Regions must be Brexit-ready, says Central Bank boss

Ireland’s regions must prepare for ‘a permanent disruption’ regardless of Brexit’s outcome according to Central Bank Governor Philip Lane. Attending a sitting of the Oireachtas Finance Committee on Tuesday last, Mr Lane said that a no-deal Brexit would catalyse a disruptive period across the country, with the length of adaptation thereafter still undetermined.
“We have a large multinational sector here which essentially has a global market,” Mr Lane told the Committee.

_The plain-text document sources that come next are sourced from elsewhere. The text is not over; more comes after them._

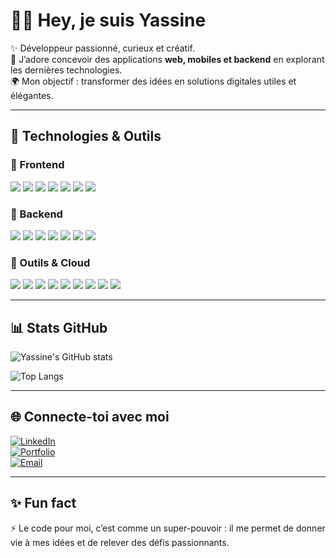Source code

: # 👨‍💻 Hey, je suis Yassine  

✨ Développeur passionné, curieux et créatif.  
🚀 J’adore concevoir des applications **web, mobiles et backend** en explorant les dernières technologies.  
🌍 Mon objectif : transformer des idées en solutions digitales utiles et élégantes.  

---

## 🚀 Technologies & Outils  

### 🔹 Frontend  
<p>
  <img src="https://img.shields.io/badge/React-20232A?style=for-the-badge&logo=react&logoColor=61DAFB"/>
  <img src="https://img.shields.io/badge/Next.js-000000?style=for-the-badge&logo=nextdotjs&logoColor=white"/>
  <img src="https://img.shields.io/badge/Vite-646CFF?style=for-the-badge&logo=vite&logoColor=white"/>
  <img src="https://img.shields.io/badge/TailwindCSS-38B2AC?style=for-the-badge&logo=tailwindcss&logoColor=white"/>
  <img src="https://img.shields.io/badge/Bootstrap-7952B3?style=for-the-badge&logo=bootstrap&logoColor=white"/>
  <img src="https://img.shields.io/badge/React%20Native-20232A?style=for-the-badge&logo=react&logoColor=61DAFB"/>
  <img src="https://img.shields.io/badge/Angular-DD0031?style=for-the-badge&logo=angular&logoColor=white"/>
</p>

### 🔹 Backend  
<p>
  <img src="https://img.shields.io/badge/Spring%20Boot-6DB33F?style=for-the-badge&logo=springboot&logoColor=white"/>
  <img src="https://img.shields.io/badge/ASP.NET-512BD4?style=for-the-badge&logo=dotnet&logoColor=white"/>
  <img src="https://img.shields.io/badge/Node.js-339933?style=for-the-badge&logo=node.js&logoColor=white"/>
  <img src="https://img.shields.io/badge/Express.js-000000?style=for-the-badge&logo=express&logoColor=white"/>
  <img src="https://img.shields.io/badge/MongoDB-47A248?style=for-the-badge&logo=mongodb&logoColor=white"/>
  <img src="https://img.shields.io/badge/PostgreSQL-316192?style=for-the-badge&logo=postgresql&logoColor=white"/>
  <img src="https://img.shields.io/badge/MySQL-4479A1?style=for-the-badge&logo=mysql&logoColor=white"/>
</p>

### 🔹 Outils & Cloud  
<p>
  <img src="https://img.shields.io/badge/Docker-2496ED?style=for-the-badge&logo=docker&logoColor=white"/>
  <img src="https://img.shields.io/badge/Kubernetes-326CE5?style=for-the-badge&logo=kubernetes&logoColor=white"/>
  <img src="https://img.shields.io/badge/Git-F05032?style=for-the-badge&logo=git&logoColor=white"/>
  <img src="https://img.shields.io/badge/GitHub-181717?style=for-the-badge&logo=github&logoColor=white"/>
  <img src="https://img.shields.io/badge/Postman-FF6C37?style=for-the-badge&logo=postman&logoColor=white"/>
  <img src="https://img.shields.io/badge/Figma-F24E1E?style=for-the-badge&logo=figma&logoColor=white"/>
  <img src="https://img.shields.io/badge/Prisma-2D3748?style=for-the-badge&logo=prisma&logoColor=white"/>
  <img src="https://img.shields.io/badge/Drizzle%20ORM-FFCC00?style=for-the-badge&logo=drizzle&logoColor=black"/>
  <img src="https://img.shields.io/badge/Cloudinary-4285F4?style=for-the-badge&logo=cloudinary&logoColor=white"/>
</p>

---

## 📊 Stats GitHub  

![Yassine's GitHub stats](https://github-readme-stats.vercel.app/api?username=TonPseudo&show_icons=true&theme=tokyonight)  

![Top Langs](https://github-readme-stats.vercel.app/api/top-langs/?username=TonPseudo&layout=compact&theme=tokyonight)  

---

## 🌐 Connecte-toi avec moi  

[![LinkedIn](https://img.shields.io/badge/LinkedIn-blue?logo=linkedin&logoColor=white)](https://linkedin.com/in/ton-profil)  
[![Portfolio](https://img.shields.io/badge/Portfolio-%F0%9F%94%8E-lightgrey)](https://ton-portfolio.com)  
[![Email](https://img.shields.io/badge/Email-D14836?logo=gmail&logoColor=white)](mailto:ton.email@gmail.com)  

---

## ✨ Fun fact  
⚡ Le code pour moi, c’est comme un super-pouvoir : il me permet de donner vie à mes idées et de relever des défis passionnants.  
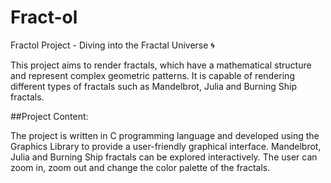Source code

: # Fract-ol

Fractol Project - Diving into the Fractal Universe 🌀


This project aims to render fractals, which have a mathematical structure and represent complex geometric patterns. It is capable of rendering different types of fractals such as Mandelbrot, Julia and Burning Ship fractals.

##Project Content:

The project is written in C programming language and developed using the Graphics Library to provide a user-friendly graphical interface.
Mandelbrot, Julia and Burning Ship fractals can be explored interactively.
The user can zoom in, zoom out and change the color palette of the fractals.

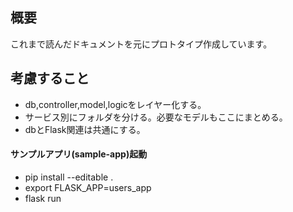 ## 概要
これまで読んだドキュメントを元にプロトタイプ作成しています。

## 考慮すること
* db,controller,model,logicをレイヤー化する。
* サービス別にフォルダを分ける。必要なモデルもここにまとめる。
* dbとFlask関連は共通にする。

#### サンプルアプリ(sample-app)起動
* pip install --editable .
* export FLASK_APP=users_app
* flask run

Wary: Central Bank Governor Philip Lane.

Wary: Central Bank Governor Philip Lane.


“Those firms would not be particularly exposed to Brexit risk. So many small firms’ only export market is the UK, and within agri-food and certain segments within that, the dominant export market is within the UK. There is no doubt these risks are quite concentrated, and given these industries are regionally concentrated, there will be very different effects across the country.”
According to Fianna Fáil Finance Spokesman Michael McGrath: “If you drill down into the detail, the impact on certain sectors like agriculture, agri-food, indigenous manufacturing, and the regions would actually be much more acute than the overall numbers published by the ESRI and Department of Finance.” In response, Mr Lane stated that this was “crystal clear”.
Curiously, the 50-page South East Regional Enterprise Plan, launched by the Government in Waterford on March 22nd makes no reference to Brexit and its potential impact on the regions.

Speaking to The Munster Express, Waterford TD and Sinn Féin Brexit Spokesperson David Cullinane said: “Plans have to be matched with not just ambition but with resources. My party leader Mary Lou McDonald and I met with members of Waterford Chamber last Monday and one of the concerns they raised was about not getting the level of Foreign Direct Investment (FDI) attraction that we need into Waterford and the South East. So you can have all the plans you want, but what we need to see is the infrastructure being put in place and the capital funding that’s necessary right across the board.”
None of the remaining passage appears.